Recently, I’ve been working on LED lighting for photo backdrops; I wanted to have lots of light washing down evenly. I ordered LED strips on Amazon: 5-meter rolls of the latest generation SMD 5630 LEDs, both Daylight and Warm White; also SMD 5050 RGB color-shifting strips. With all three kinds of strips, I’ll be able to dim and fade from day to night. Also ordered some 12v, 20A power supplies to drive it all, remarkably cheap.

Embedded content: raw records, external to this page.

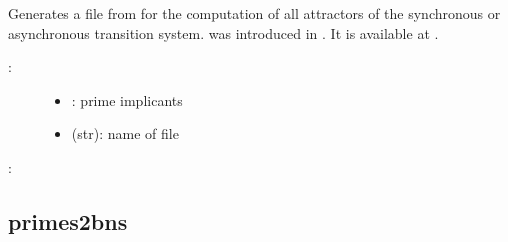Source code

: \documentclass[letterpaper,10pt,english]{sphinxmanual}
\begin{document}
\begin{fulllineitems}
\label{\detokenize{FileExchange:PyBoolNet.FileExchange.primes2genysis}}
Generates a  file from  for the computation of all attractors of the synchronous or asynchronous transition system.
 was introduced in {\hyperref[\detokenize{Bibliography:garg2008}]{}}.
It is available at .
\begin{description}
\item[{:}] \leavevmode\begin{itemize}
\item {} 
: prime implicants

\item {} 
 (str): name of  file

\end{itemize}

\end{description}

:

\begin{sphinxVerbatim}[commandchars=\\\{\}]
 
\end{sphinxVerbatim}

\end{fulllineitems}



\subsection{primes2bns}
\label{\detokenize{FileExchange:id7}}\label{\detokenize{FileExchange:primes2bns}}
\end{document}
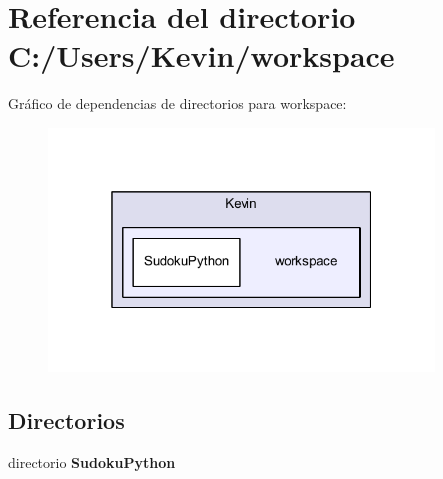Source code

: \section{Referencia del directorio C\-:/\-Users/\-Kevin/workspace}
\label{dir_608ef091639dac304f74443f1e51763d}
Gráfico de dependencias de directorios para workspace\-:\nopagebreak
\begin{figure}[H]
\begin{center}
\leavevmode
\includegraphics[width=290pt]{dir_608ef091639dac304f74443f1e51763d_dep}
\end{center}
\end{figure}
\subsection*{Directorios}
\begin{DoxyCompactItemize}
\item 
directorio {\bf Sudoku\-Python}
\end{DoxyCompactItemize}
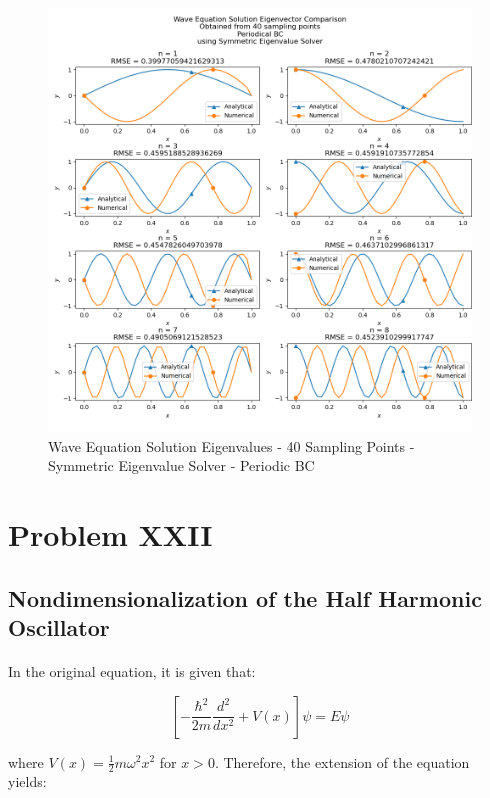 \documentclass[letterpaper,12pt]{article}
\begin{document}
\begin{figure}[H]
\centerline{\includegraphics[width=\linewidth]{figures/6_40_Symmetric_Eigenvalue_Solver_p_eigenvector.png}}
\caption{Wave Equation Solution Eigenvalues - 40 Sampling Points - Symmetric Eigenvalue Solver - Periodic BC}
\label{fig:6_40_Symmetric_Eigenvalue_Solver_p_eigenvector}
\end{figure}

\section{Problem XXII}
\subsection{Nondimensionalization of the Half Harmonic Oscillator}
\paragraph{} In the original equation, it is given that:

\begin{equation*}
    \left[-\frac{\hbar^2}{2m} \frac{d^2}{dx^2} + V(x)\right]\psi = E \psi
\end{equation*}

where $V(x) = \frac{1}{2}m\omega^2x^2$ for $x>0$. Therefore, the extension of the equation yields:
\end{document}
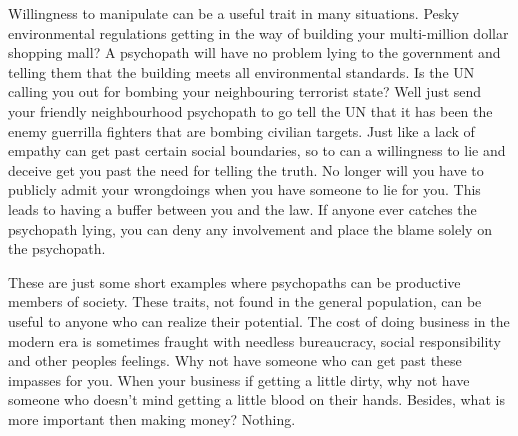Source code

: \documentclass[12pt,jou]{apa}
\begin{document}
Willingness to manipulate can be a useful trait in many situations. Pesky
environmental regulations getting in the way of building your multi-million dollar
shopping mall? A psychopath will have no problem lying to the government and
telling them that the building meets all environmental standards. Is the UN
calling you out for bombing your neighbouring terrorist state? Well just send
your friendly neighbourhood psychopath to go tell the UN that it has been the
enemy guerrilla fighters that are bombing civilian targets. Just like a lack of
empathy can get past certain social boundaries, so to can a willingness to lie
and deceive get you past the need for telling the truth. No longer will you have
to publicly admit your wrongdoings when you have someone to lie for you. This
leads to having a buffer between you and the law. If anyone ever catches the
psychopath lying, you can deny any involvement and place the blame solely on the
psychopath. 

These are just some short examples where psychopaths can be productive members
of society. These traits, not found in the general population, can be useful to
anyone who can realize their potential. The cost of doing business in the modern
era is sometimes fraught with needless bureaucracy, social responsibility and
other peoples feelings. Why not have someone who can get past these impasses for
you. When your business if getting a little dirty, why not have someone who
doesn't mind getting a little blood on their hands. Besides, what is more
important then making money? Nothing. 
\newpage

\end{document}
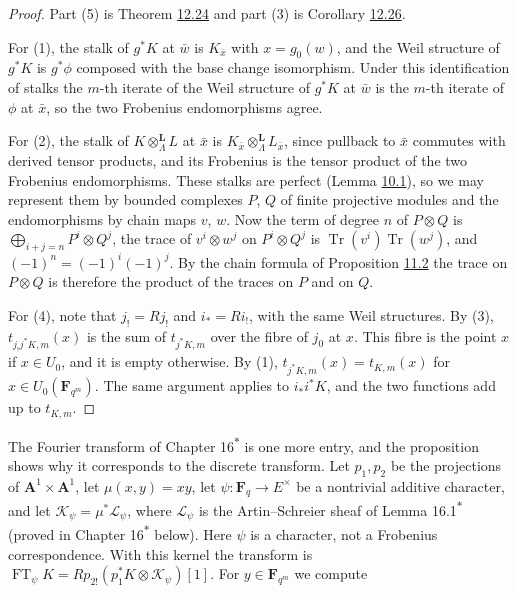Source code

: \documentclass[11pt]{article}
\newcommand{\bpout}[1]{#1\textsuperscript{\hyperlink{bp-outside}{\ensuremath{\ast}}}}
\begin{document}
\begin{proof}[{Proof}]\label{bp310}%
Part (5) is Theorem \hyperref[bp298]{12.24} and part (3) is Corollary \hyperref[bp305]{12.26}.

For (1), the stalk of \(g^*K\) at \(\bar w\) is \(K_{\bar x}\) with \(x=g_0(w)\), and the Weil structure of \(g^*K\) is \(g^*\phi\) composed with the base change isomorphism. Under this identification of stalks the \(m\)-th iterate of the Weil structure of \(g^*K\) at \(\bar w\) is the \(m\)-th iterate of \(\phi\) at \(\bar x\), so the two Frobenius endomorphisms agree.

For (2), the stalk of \(K\otimes^{\mathbf L}_\Lambda L\) at \(\bar x\) is \(K_{\bar x}\otimes^{\mathbf L}_\Lambda L_{\bar x}\), since pullback to \(\bar x\) commutes with derived tensor products, and its Frobenius is the tensor product of the two Frobenius endomorphisms. These stalks are perfect (Lemma \hyperref[bp105]{10.1}), so we may represent them by bounded complexes \(P\), \(Q\) of finite projective modules and the endomorphisms by chain maps \(v\), \(w\). Now the term of degree \(n\) of \(P\otimes Q\) is \(\bigoplus_{i+j=n}P^i\otimes Q^j\), the trace of \(v^i\otimes w^j\) on \(P^i\otimes Q^j\) is \(\operatorname{Tr}(v^i)\operatorname{Tr}(w^j)\), and \((-1)^n=(-1)^i(-1)^j\). By the chain formula of Proposition \hyperref[bp176]{11.2} the trace on \(P\otimes Q\) is therefore the product of the traces on \(P\) and on \(Q\).

For (4), note that \(j_!=Rj_!\) and \(i_*=Ri_!\), with the same Weil structures. By (3), \(t_{j_!j^*K,m}(x)\) is the sum of \(t_{j^*K,m}\) over the fibre of \(j_0\) at \(x\). This fibre is the point \(x\) if \(x\in U_0\), and it is empty otherwise. By (1), \(t_{j^*K,m}(x)=t_{K,m}(x)\) for \(x\in U_0(\mathbf F_{q^m})\). The same argument applies to \(i_*i^*K\), and the two functions add up to \(t_{K,m}\).
\end{proof}

\label{bp311}%
The Fourier transform of Chapter \bpout{16} is one more entry, and the proposition shows why it corresponds to the discrete transform. Let \(p_1,p_2\) be the projections of \(\mathbf A^1\times\mathbf A^1\), let \(\mu(x,y)=xy\), let \(\psi:\mathbf F_q\to E^\times\) be a nontrivial additive character, and let \(\mathcal K_\psi=\mu^*\mathcal L_\psi\), where \(\mathcal L_\psi\) is the Artin–Schreier sheaf of Lemma \bpout{16.1} (proved in Chapter \bpout{16} below). Here \(\psi\) is a character, not a Frobenius correspondence. With this kernel the transform is \(\operatorname{FT}_\psi K=Rp_{2!}(p_1^*K\otimes\mathcal K_\psi)[1]\). For \(y\in\mathbf F_{q^m}\) we compute
\end{document}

To support the LEDs, I ripped up and planed a bunch of cheap but pretty clear 2"x 6”x 10’ red cedar boards from Home Depot with one 45-degree face, see photos. I kerfed the portions that needed to curve around corners and soaked them overnight in a hot water/detergent solution to make it easier to bend them to fit. I used ¾” plywood sweeps to support the cedar around the curves and nailed the wet wood to the plywood. Trial and error is good. If they snap, you need shallower kerfs or more soaking. But if they do crack in a spot or two you can glue them with a thin reinforcing wood scrap. I’ve painted the 45-degree face and the narrow strip that faces straight down with white high-gloss alkalyd enamel (water-clean-up, low odor) so that the double-stick tape for LED mounting will really stick even when they get hot. No tapes stick well to raw wood.

I’ve done a variation of this before on other parts of the layout and have learned some tough lessons, e.g. DON’T get waterproof LED rolls with a clear plastic coating; they yellow badly over time. Also, the tape that comes on the back of the strips has often turned out to be insufficiently sticky when hot and they start to fall off: BAD. However, I now mount the LED strips over gray 3M VHB foam tape ordered by the roll from U-Line online; it never fails. I’m using 1” wide VHB tape on the bevel and ½” on the flat.

Once the LED’s are mounted and wired to the power supplies, I add 8” wide, ⅛” thick, Luan plywood valences, painted blue to match the sky on the backdrops. I’ll use 2-pin Molex crimp-pin plugs so that I can easily replace strips in the future if needed and #18 x 2 thermostat wire from the supplies to the strips. Photos attached. The pre-existing track lights will be redirected away from the backdrops to highlight things on the layout. They are uneven and create hot spots on the backdrop.

Anyway, a somewhat time-consuming project, but I got nothing but time.